• [What is needed]: Where the line with "Comments: 98" appears below, start writing out lines exactly, and finish with the line with "Title: The military", which is included; write out nothing else.

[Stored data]
BEGIN
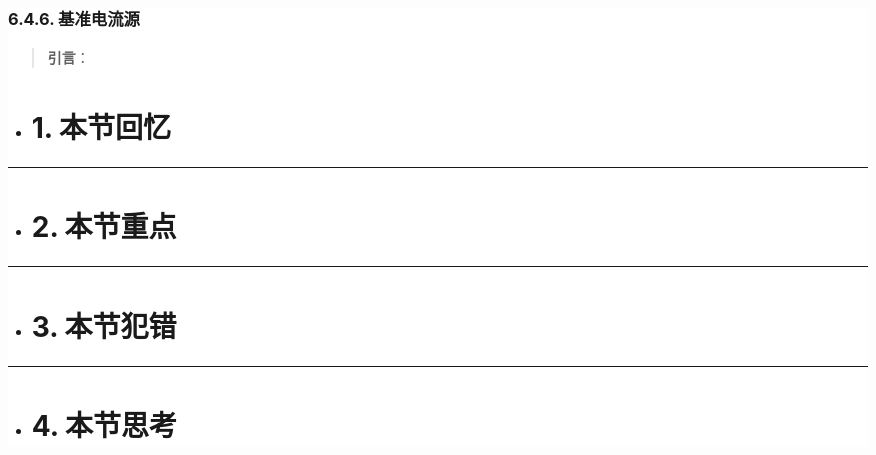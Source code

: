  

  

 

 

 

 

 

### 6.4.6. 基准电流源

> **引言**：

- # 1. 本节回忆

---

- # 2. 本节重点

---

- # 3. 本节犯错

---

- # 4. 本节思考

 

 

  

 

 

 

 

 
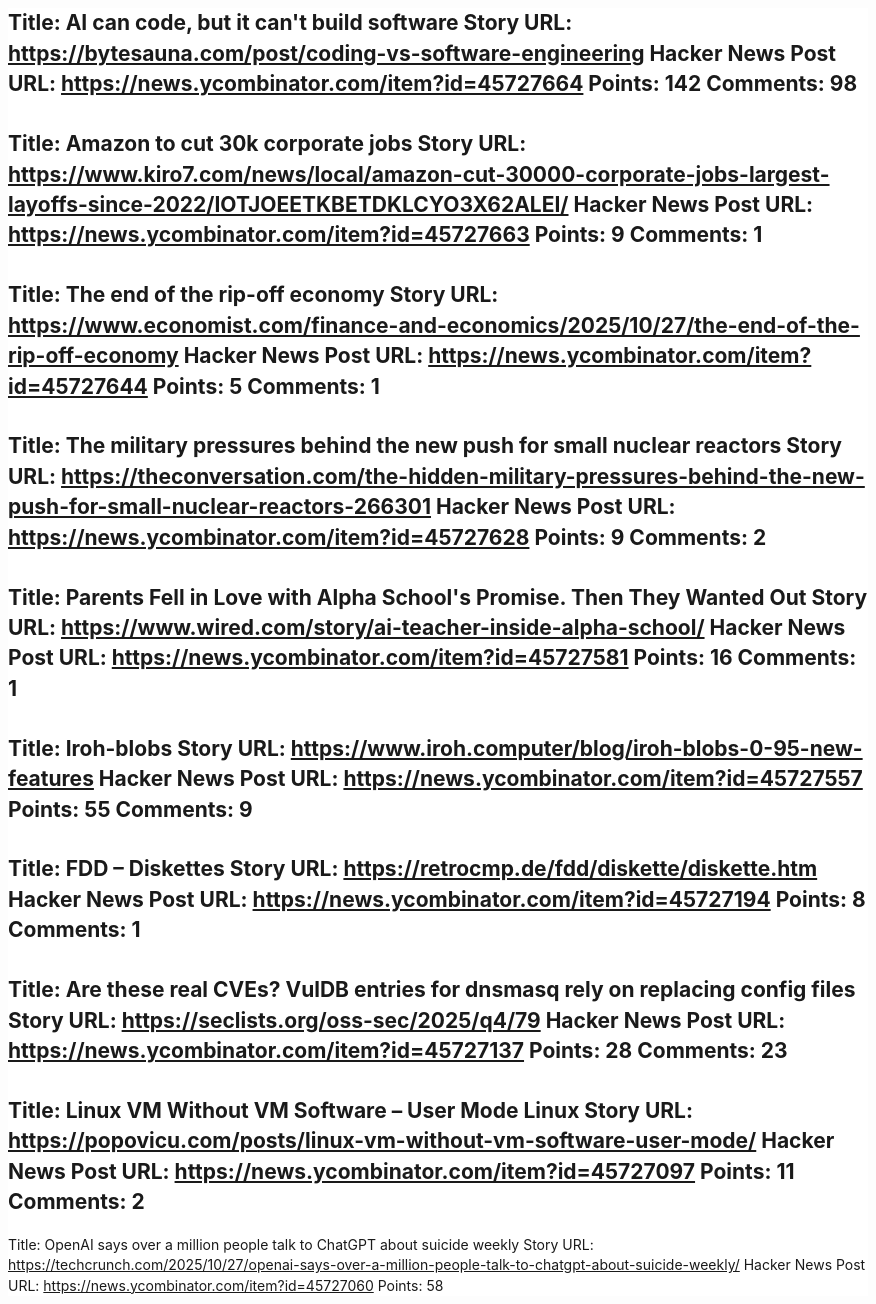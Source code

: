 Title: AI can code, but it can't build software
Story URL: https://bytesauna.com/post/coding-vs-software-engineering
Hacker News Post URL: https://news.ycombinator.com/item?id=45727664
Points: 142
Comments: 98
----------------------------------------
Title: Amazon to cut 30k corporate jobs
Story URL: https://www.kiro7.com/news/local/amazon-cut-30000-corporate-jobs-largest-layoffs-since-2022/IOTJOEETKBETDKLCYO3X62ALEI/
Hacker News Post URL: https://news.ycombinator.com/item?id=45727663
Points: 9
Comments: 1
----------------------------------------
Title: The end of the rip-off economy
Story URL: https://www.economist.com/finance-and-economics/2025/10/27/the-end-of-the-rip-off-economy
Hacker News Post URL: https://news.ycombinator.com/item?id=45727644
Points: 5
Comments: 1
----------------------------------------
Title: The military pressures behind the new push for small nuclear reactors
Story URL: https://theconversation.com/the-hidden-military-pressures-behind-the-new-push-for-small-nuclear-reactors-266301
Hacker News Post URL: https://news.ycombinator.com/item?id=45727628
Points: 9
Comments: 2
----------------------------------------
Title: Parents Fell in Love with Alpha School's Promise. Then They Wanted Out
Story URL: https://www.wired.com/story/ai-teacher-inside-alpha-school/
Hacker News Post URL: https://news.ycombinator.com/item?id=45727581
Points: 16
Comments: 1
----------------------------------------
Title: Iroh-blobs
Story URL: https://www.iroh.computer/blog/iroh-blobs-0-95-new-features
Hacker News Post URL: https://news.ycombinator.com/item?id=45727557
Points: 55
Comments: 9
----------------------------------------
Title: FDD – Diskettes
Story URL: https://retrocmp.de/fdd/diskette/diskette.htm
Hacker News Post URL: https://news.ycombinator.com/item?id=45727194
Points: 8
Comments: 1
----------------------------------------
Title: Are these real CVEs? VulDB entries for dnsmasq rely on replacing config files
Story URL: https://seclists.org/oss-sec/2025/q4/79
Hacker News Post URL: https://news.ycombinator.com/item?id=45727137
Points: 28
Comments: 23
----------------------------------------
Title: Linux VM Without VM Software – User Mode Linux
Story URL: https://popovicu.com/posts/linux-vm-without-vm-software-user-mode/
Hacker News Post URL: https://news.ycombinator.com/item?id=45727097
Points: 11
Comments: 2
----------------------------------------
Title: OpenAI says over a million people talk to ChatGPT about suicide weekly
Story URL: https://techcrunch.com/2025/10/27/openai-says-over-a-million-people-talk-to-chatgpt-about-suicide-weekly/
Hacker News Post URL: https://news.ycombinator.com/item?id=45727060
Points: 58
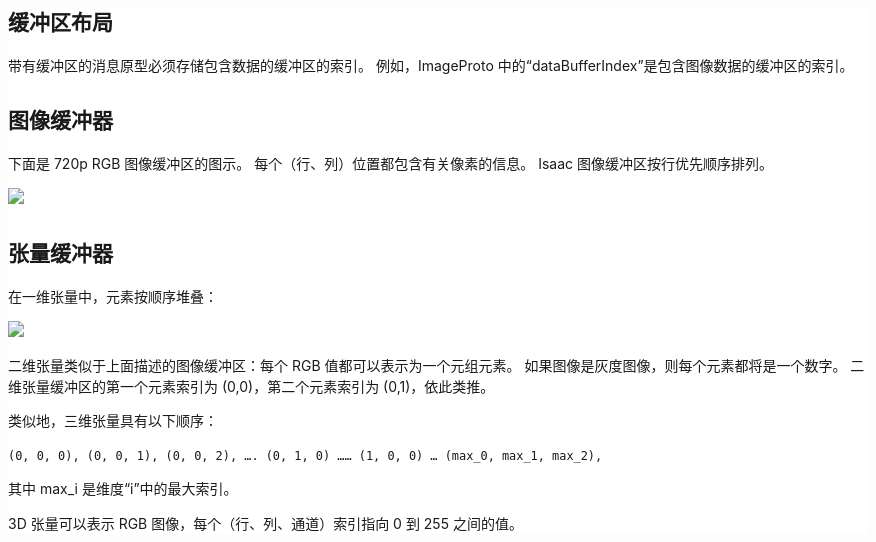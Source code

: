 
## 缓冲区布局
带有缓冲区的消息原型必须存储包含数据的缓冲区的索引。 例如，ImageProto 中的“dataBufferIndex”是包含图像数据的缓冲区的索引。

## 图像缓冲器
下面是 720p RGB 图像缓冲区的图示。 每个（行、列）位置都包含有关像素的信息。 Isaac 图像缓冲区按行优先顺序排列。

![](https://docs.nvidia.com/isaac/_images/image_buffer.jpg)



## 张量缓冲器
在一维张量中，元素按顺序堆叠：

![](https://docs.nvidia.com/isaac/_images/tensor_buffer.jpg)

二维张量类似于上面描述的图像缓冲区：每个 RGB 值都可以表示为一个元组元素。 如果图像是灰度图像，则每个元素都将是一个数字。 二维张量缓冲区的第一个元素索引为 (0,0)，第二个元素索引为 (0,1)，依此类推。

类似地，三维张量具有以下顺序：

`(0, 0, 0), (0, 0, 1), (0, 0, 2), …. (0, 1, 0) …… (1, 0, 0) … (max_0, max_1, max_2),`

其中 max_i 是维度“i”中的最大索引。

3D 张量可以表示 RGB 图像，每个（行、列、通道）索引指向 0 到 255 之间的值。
END
• [Written response]:
Comments: 98
----------------------------------------
Title: Amazon to cut 30k corporate jobs
Story URL: https://www.kiro7.com/news/local/amazon-cut-30000-corporate-jobs-largest-layoffs-since-2022/IOTJOEETKBETDKLCYO3X62ALEI/
Hacker News Post URL: https://news.ycombinator.com/item?id=45727663
Points: 9
Comments: 1
----------------------------------------
Title: The end of the rip-off economy
Story URL: https://www.economist.com/finance-and-economics/2025/10/27/the-end-of-the-rip-off-economy
Hacker News Post URL: https://news.ycombinator.com/item?id=45727644
Points: 5
Comments: 1
----------------------------------------
Title: The military pressures behind the new push for small nuclear reactors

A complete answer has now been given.